Add proposal for retry interface #171

andfasano · 2021-03-17T15:34:38Z

Draft proposal to address the problem discussed originally in metal3-io/baremetal-operator#798

andfasano · 2021-03-24T08:25:58Z

s3rj1k · 2021-03-24T10:32:38Z

@andfasano IMO naming annotation resume.metal3.io could bring some with pause annotation.
Assuming someone does not have deep knowledge of docs, he would assume that adding resume annotation would remove pause annotation as well.

If both of annotations does not have intended dependencies, does not affect each other, I would recommend renaming resume.metal3.io to something else.

Other then naming issue looks good and should solve related issue without removing error context as you mentioned before.

design/baremetal-operator/resume-interface.md

zaneb · 2021-03-24T15:27:35Z

design/baremetal-operator/resume-interface.md

+The annotation must be consumed as soon as possible within the BMO reconcile
+loop, and it should be removed as soon as the `Status.ErrorCount` is set to 1.
+If the BMH resource is not in an error state (`Status.ErrorCount` already
+set to zero) then the annotation must be removed and the event properly logged.


Is there a way to avoid a thundering herd bearing down on ironic if somebody does a bulk apply of this to all BMHs in a system at once?

@zaneb doesn't PROVISIONING_LIMIT solves this ?

That check is limited only to a subset of states, while the annotation trigger in the current proposal is not bound to anyone. So I don't think currently we have a complete mechanism to prevent that, and moreover this could be a more general problem for any annotation that may request an Ironic action (see for example the inspect annotation, even though in such case it could be triggered only from the Ready state).
If it's ok, I could add this point in the risks paragraph.

metal3-io-bot · 2021-03-25T11:44:22Z

[APPROVALNOTIFIER] This PR is NOT APPROVED

This pull-request has been approved by: andfasano
To complete the pull request process, please assign fmuyassarov
You can assign the PR to them by writing /assign @fmuyassarov in a comment when ready.

The full list of commands accepted by this bot can be found here.

Needs approval from an approver in each of these files:

OWNERS

Approvers can indicate their approval by writing /approve in a comment
Approvers can cancel approval by writing /approve cancel in a comment

dhellmann · 2021-03-31T14:43:06Z

design/baremetal-operator/retry-interface.md

+This proposal aims to introduce a new declarative API
+to forcibly retry the reconciliation of a waiting BareMetalHost resource
+(being in error state) when a fix is immediately available, so that it
+could be possible to reduce the waiting time required


I'm still not clear why we need a special API for this. Any edit to the host, including adding a temporary label, would trigger reconciliation.

I guess the difference this makes is that if it fails again for a different (perhaps more easily recoverable) reason then the time to retry is shorter.
That said, I must confess to being somewhat sceptical of the value also.

Yes, the key point of the proposal it's about resetting the ErrorCount to 1 - otherwise any edit will be fine fo retriggering the reconciliation.

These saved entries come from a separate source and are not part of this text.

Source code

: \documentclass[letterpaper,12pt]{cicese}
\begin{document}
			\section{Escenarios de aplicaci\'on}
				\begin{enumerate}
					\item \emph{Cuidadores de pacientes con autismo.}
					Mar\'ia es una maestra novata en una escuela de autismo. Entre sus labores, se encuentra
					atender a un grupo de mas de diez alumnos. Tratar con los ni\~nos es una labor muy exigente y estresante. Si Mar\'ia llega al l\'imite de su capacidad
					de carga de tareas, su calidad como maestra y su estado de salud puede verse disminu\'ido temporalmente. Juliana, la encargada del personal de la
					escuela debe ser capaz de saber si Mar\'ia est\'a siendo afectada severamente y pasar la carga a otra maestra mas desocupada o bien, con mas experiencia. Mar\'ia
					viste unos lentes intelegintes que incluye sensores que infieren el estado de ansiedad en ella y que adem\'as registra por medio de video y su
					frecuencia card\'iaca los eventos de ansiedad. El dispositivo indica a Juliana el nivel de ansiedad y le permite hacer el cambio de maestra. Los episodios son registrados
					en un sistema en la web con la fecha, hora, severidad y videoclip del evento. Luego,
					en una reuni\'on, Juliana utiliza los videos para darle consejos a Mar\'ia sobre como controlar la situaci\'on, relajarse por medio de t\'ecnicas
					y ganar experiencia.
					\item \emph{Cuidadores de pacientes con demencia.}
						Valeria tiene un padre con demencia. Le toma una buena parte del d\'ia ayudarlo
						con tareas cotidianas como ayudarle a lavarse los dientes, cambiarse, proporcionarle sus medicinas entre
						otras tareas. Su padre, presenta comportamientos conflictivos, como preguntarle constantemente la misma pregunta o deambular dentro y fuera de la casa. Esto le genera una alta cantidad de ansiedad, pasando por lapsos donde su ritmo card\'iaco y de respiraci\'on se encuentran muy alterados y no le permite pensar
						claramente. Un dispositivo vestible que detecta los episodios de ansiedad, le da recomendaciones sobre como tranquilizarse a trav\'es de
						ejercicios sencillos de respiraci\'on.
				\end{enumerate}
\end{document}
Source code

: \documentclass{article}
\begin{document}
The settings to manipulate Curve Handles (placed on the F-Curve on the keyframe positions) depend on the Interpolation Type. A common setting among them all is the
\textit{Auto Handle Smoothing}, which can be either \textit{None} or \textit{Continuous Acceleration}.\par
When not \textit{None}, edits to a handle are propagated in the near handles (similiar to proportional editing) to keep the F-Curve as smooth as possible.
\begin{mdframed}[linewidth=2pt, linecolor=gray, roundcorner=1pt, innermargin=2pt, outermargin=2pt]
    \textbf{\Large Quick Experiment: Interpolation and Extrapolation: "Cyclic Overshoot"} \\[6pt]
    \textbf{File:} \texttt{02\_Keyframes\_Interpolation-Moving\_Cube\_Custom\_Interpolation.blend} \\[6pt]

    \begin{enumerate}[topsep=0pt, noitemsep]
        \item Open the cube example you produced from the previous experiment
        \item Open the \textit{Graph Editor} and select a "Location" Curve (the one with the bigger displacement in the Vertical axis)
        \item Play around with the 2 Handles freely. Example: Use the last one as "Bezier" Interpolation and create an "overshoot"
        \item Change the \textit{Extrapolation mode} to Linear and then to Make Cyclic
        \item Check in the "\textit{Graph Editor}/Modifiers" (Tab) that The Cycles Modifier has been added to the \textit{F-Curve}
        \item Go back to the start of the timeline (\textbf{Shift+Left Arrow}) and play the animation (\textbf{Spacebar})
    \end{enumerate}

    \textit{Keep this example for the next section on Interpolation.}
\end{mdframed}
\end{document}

Why do we want to artificially reset the error count? Just to shorten retry intervals if there's another failure?

Yes (or another set of failures)

dhellmann · 2021-03-31T14:43:30Z

design/baremetal-operator/retry-interface.md

+## Alternatives
+
+Reducing the backoff gaps (or upper limit) could mitigate somehow as the
+waiting time will be reduced


Why not reduce the upper bound for the backoff?

Another alternative: build a CLI util that resets the error count without making it part of the BMH API.

Why not reduce the upper bound for the backoff?

I think it's listed as a an alternative. maxBackOffCount could be reduced to cap the max waiting time after the host reached that number of (failed) iterations. Current gap values can be checked here

Yes, it is listed as an alternative, but there is no reason given about why it was rejected.

Maybe I misunderstood the goal of the Alternatives section, but my intention was to list another approach so that it could have been discussed. Personally I think it's still a potentially viable alternative - as not requiring explicit user intervention

andfasano · 2021-05-13T14:31:56Z

Hi all,
I'd like to summarise the current situation in order to continue if possible the discussion and reach a conclusion. It looks like the consensus is not to change the API with an additional annotation, but eventually to improve the retry mechanism where needed or modify the upper limit to reduce the waiting time. The latter could slightly help in those situations where a resource having an high ErrorCount value receives an update request (triggered by a normal timeout or due an artificial change request on the resource) and fails again - this because ErrorCount is usually reset on a successful state change. The pro of such approach is that it wouldn't require any change in the public API, and the user that would request an immediate re-evaluation could force it with a normal update.

s3rj1k · 2021-05-13T14:38:34Z

@andfasano I we go this way, maybe we could have some kind of CLI utility to patch-up spec just in case then fix is needed ASAP?

#171 (comment)

cc: @zaneb

andfasano · 2021-05-14T15:35:24Z

@andfasano I we go this way, maybe we could have some kind of CLI utility to patch-up spec just in case then fix is needed ASAP?

#171 (comment)

cc: @zaneb

As already mentioned here I think that the ErrorCount should be a field managed by BMO only without any external intervention. If an intervention is required immediately then there is still the possibility to manually force the update.

s3rj1k · 2021-05-14T15:58:58Z

@andfasano Well, this is not community friendly, this effectively will force patching operator in field when fixing error is not possible.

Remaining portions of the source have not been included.